** PROBLEM STATEMENT **
Take the line containing "Start game loop" and all lines after it to the end of the records, and output them exactly.

Segment Start: DATA RECORDS

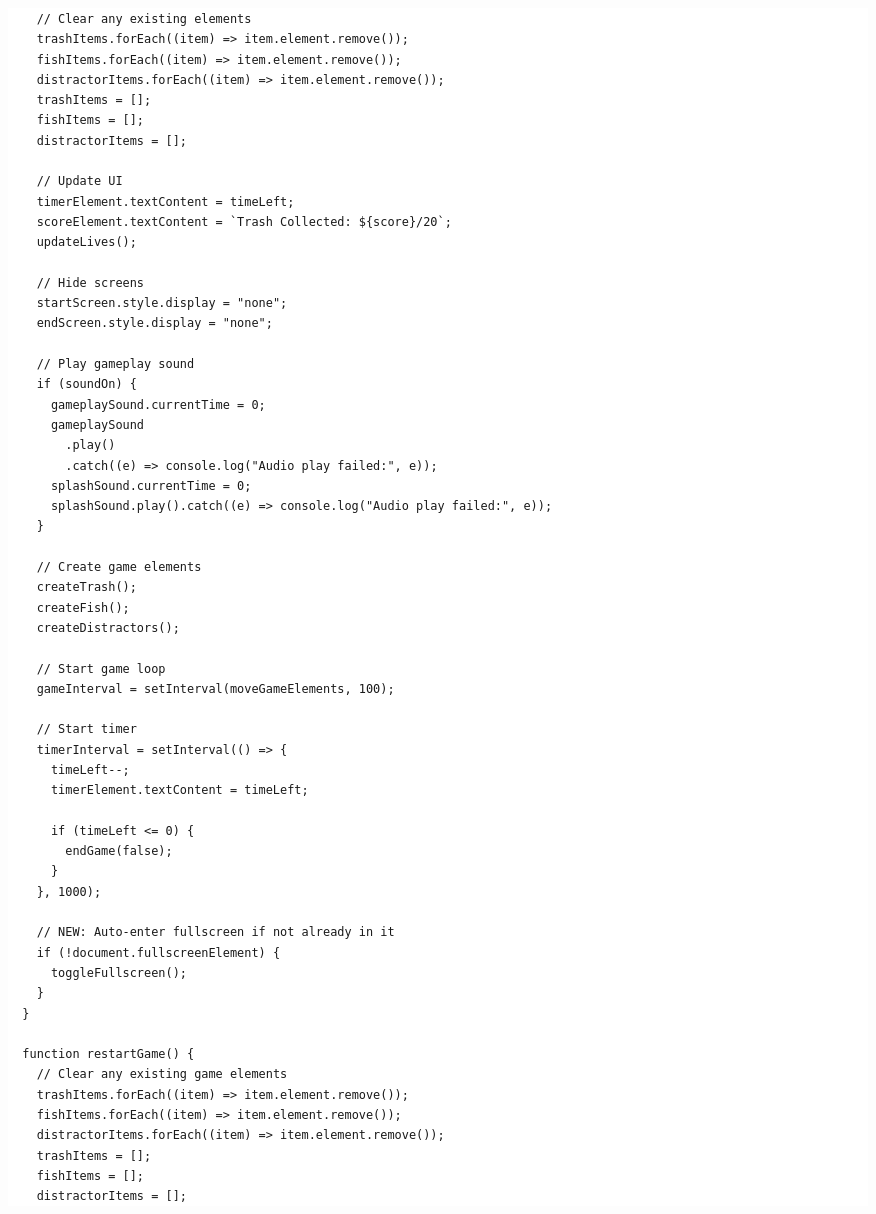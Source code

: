         // Clear any existing elements
        trashItems.forEach((item) => item.element.remove());
        fishItems.forEach((item) => item.element.remove());
        distractorItems.forEach((item) => item.element.remove());
        trashItems = [];
        fishItems = [];
        distractorItems = [];

        // Update UI
        timerElement.textContent = timeLeft;
        scoreElement.textContent = `Trash Collected: ${score}/20`;
        updateLives();

        // Hide screens
        startScreen.style.display = "none";
        endScreen.style.display = "none";

        // Play gameplay sound
        if (soundOn) {
          gameplaySound.currentTime = 0;
          gameplaySound
            .play()
            .catch((e) => console.log("Audio play failed:", e));
          splashSound.currentTime = 0;
          splashSound.play().catch((e) => console.log("Audio play failed:", e));
        }

        // Create game elements
        createTrash();
        createFish();
        createDistractors();

        // Start game loop
        gameInterval = setInterval(moveGameElements, 100);

        // Start timer
        timerInterval = setInterval(() => {
          timeLeft--;
          timerElement.textContent = timeLeft;

          if (timeLeft <= 0) {
            endGame(false);
          }
        }, 1000);

        // NEW: Auto-enter fullscreen if not already in it
        if (!document.fullscreenElement) {
          toggleFullscreen();
        }
      }

      function restartGame() {
        // Clear any existing game elements
        trashItems.forEach((item) => item.element.remove());
        fishItems.forEach((item) => item.element.remove());
        distractorItems.forEach((item) => item.element.remove());
        trashItems = [];
        fishItems = [];
        distractorItems = [];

Segment End: DATA RECORDS

** WRITTEN ANSWER **
        // Start game loop
        gameInterval = setInterval(moveGameElements, 100);

        // Start timer
        timerInterval = setInterval(() => {
          timeLeft--;
          timerElement.textContent = timeLeft;

          if (timeLeft <= 0) {
            endGame(false);
          }
        }, 1000);

        // NEW: Auto-enter fullscreen if not already in it
        if (!document.fullscreenElement) {
          toggleFullscreen();
        }
      }

      function restartGame() {
        // Clear any existing game elements
        trashItems.forEach((item) => item.element.remove());
        fishItems.forEach((item) => item.element.remove());
        distractorItems.forEach((item) => item.element.remove());
        trashItems = [];
        fishItems = [];
        distractorItems = [];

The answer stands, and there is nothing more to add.